# Auto-populate SNAP Map Data with Google Places API results

Intention: simplify volunteer workload to checking rather than needing to enter information manually if already available on Google Maps.

In [19]:
import googlemaps

In [20]:
API_KEY = 'AIzaSyBsnyJeSZEoK3bvSq9M8jsmEsWJ8z9uV9A'

In [21]:
gmaps = googlemaps.Client(key = API_KEY)

### Lookup a place given its name, address, city, and optionally lat and long

Let's create a few helper functions for us to be able to look up a location's Google Place ID. 

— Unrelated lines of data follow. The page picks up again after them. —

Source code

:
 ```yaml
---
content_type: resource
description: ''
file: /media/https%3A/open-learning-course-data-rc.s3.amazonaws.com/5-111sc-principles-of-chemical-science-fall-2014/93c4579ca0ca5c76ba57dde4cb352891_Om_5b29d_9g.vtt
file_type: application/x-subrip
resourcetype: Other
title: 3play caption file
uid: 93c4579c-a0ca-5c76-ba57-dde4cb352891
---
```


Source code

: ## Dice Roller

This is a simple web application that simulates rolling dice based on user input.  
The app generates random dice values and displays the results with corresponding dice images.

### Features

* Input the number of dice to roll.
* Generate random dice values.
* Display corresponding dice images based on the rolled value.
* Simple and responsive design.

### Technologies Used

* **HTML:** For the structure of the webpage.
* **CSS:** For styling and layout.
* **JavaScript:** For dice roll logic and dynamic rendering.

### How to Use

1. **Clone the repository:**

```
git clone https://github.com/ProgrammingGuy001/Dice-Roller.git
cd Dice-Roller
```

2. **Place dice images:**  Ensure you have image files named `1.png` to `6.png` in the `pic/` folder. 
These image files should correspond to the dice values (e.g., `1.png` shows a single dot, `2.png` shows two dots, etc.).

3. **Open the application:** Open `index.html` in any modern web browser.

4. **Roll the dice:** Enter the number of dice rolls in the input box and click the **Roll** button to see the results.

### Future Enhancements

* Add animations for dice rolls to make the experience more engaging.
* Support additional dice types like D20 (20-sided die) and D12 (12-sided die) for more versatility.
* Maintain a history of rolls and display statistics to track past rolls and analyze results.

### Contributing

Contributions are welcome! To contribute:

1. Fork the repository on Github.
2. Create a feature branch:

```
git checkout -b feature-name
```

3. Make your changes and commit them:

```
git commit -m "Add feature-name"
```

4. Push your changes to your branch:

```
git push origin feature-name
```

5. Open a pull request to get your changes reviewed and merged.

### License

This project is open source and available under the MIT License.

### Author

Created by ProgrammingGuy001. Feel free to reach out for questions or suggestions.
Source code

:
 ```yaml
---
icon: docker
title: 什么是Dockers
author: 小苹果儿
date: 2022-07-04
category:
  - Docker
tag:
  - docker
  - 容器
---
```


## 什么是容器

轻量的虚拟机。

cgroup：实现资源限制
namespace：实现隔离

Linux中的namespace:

This ID is what will help us map a location to its details.

In [27]:
# Improves search result success by removing words at the end of the site name that contain digits.
# Looking at the data, 7-Eleven produces inconsistencies so we add a special case to handle them.
import regex 

def trim_suffix(site_name):
    if not site_name:
        return site_name
    clean_name = regex.sub(pattern = "\W", repl = " ", string = site_name.lower())
    bits = clean_name.split(" ")
    while not str.isalpha(bits[-1]) and "eleven" not in bits[-1]:
        del bits[-1]
    return " ".join(bits)


In [28]:
# Returns a place id for closest match based on input cols.
# Returns none if there isn't a match.

def get_place_id(site_name, address, city, lon = "", lat = ""):
    search_string = " ".join([trim_suffix(site_name), address, city])
    coords = "".join(["point:", str(lon), ",", str(lat)])

    candidates = gmaps.find_place(
        input = search_string,
        input_type = "textquery",
        location_bias=coords,
    ).get('candidates')

    if not candidates:
        return None
    else: 
        return candidates[0].get('place_id')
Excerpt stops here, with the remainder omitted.